When you want to prepare a solution of a certain pH is it best to titrate with an indicator or a meter or some other means? How accurately should we know the pH of a developer solution. I have a feeling that test strips would be sufficient for most of our needs, but our wants are something else. I know that in research work one is often trying to determine the efect of changes in pH on something or the effect of changes in something on pH. One might like to know for example whether a production line has to use reagent grade of some ingredient or if a lower grade would suffice.

From experience, I know that due to the logarithmic scales on most of our darkroom work there is a fair tolerance in the linear measures of weight and volume. How else could Crawley, for one, concoct a developer with measurements in nice round numbers and then proclaim it optimized for this or that? (I'm poking fun. Of course we know all his developers are optimized.)

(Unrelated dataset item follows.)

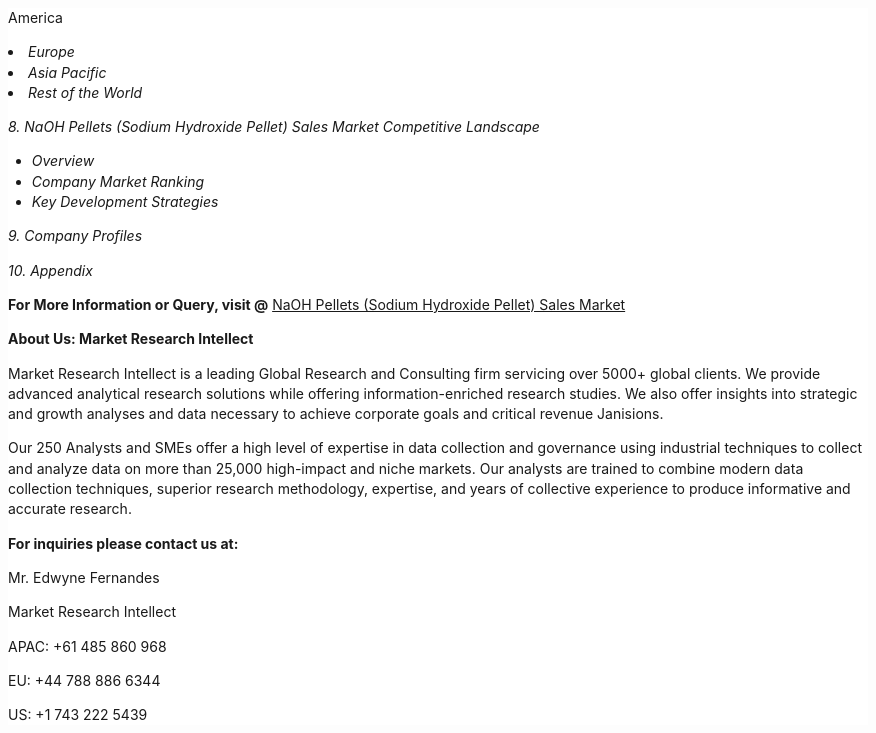 America</span></em></li><li><em><span class="">Europe</span></em></li><li><em><span class="">Asia Pacific</span></em></li><li><em><span class="">Rest of the World</span></em></li></ul><p><em><span class="font-[700]">8. NaOH Pellets (Sodium Hydroxide Pellet) Sales Market Competitive Landscape</span></em></p><ul><li><em><span class="">Overview</span></em></li><li><em><span class="">Company Market Ranking</span></em></li><li><em><span class="">Key Development Strategies</span></em></li></ul><p><em><span class="font-[700]">9. Company Profiles</span></em></p><p><em><span class="font-[700]">10. Appendix</span></em></p><p><span class="font-[700]"><strong>For More Information or Query, visit&nbsp;@</strong>&nbsp;</span><span class="font-[700]"><a href="https://www.marketresearchintellect.com/product/global-naoh-pellets-sodium-hydroxide-pellet-sales-market/?utm_source=Linkedin&utm_medium=026" target="_blank" data-tracking-control-name="article-ssr-frontend-pulse_little-text-block" data-tracking-will-navigate="" data-test-link="">NaOH Pellets (Sodium Hydroxide Pellet) Sales Market</a></span></p><p><strong><span class="font-[700]">About Us: Market Research Intellect</span></strong></p><p><span class="">Market Research Intellect is a leading Global Research and Consulting firm servicing over 5000+ global clients. We provide advanced analytical research solutions while offering information-enriched research studies.&nbsp;</span>We also offer insights into strategic and growth analyses and data necessary to achieve corporate goals and critical revenue Janisions.</p><p><span class="">Our 250 Analysts and SMEs offer a high level of expertise in data collection and governance using industrial techniques to collect and analyze data on more than 25,000 high-impact and niche markets. Our analysts are trained to combine modern data collection techniques, superior research methodology, expertise, and years of collective experience to produce informative and accurate research.</span></p><p><strong>For inquiries please contact us at:</strong></p><p>Mr. Edwyne Fernandes</p><p>Market Research Intellect</p><p>APAC: +61 485 860 968</p><p>EU: +44 788 886 6344</p><p>US: +1 743 222 5439</p>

I'm always curious about pH and other quantitative measures of qualitative things, but it's always after I've seen that they work or not. Right now, I'd rather spend the money, if I had it, on a good shutter for my 5x7 camera.


Patrick;

There are known formulas that will allow you to calculate the exact mixtures of carbonate to bicarbonate to get a given pH. You usually mix those in the right proportions and then add a few drops of acid or base with a pH meter present, to tweak the final pH at the desired temperature.

Remember, the ratios give the pH range and the total quantity adjusts the buffer capacity of a solution.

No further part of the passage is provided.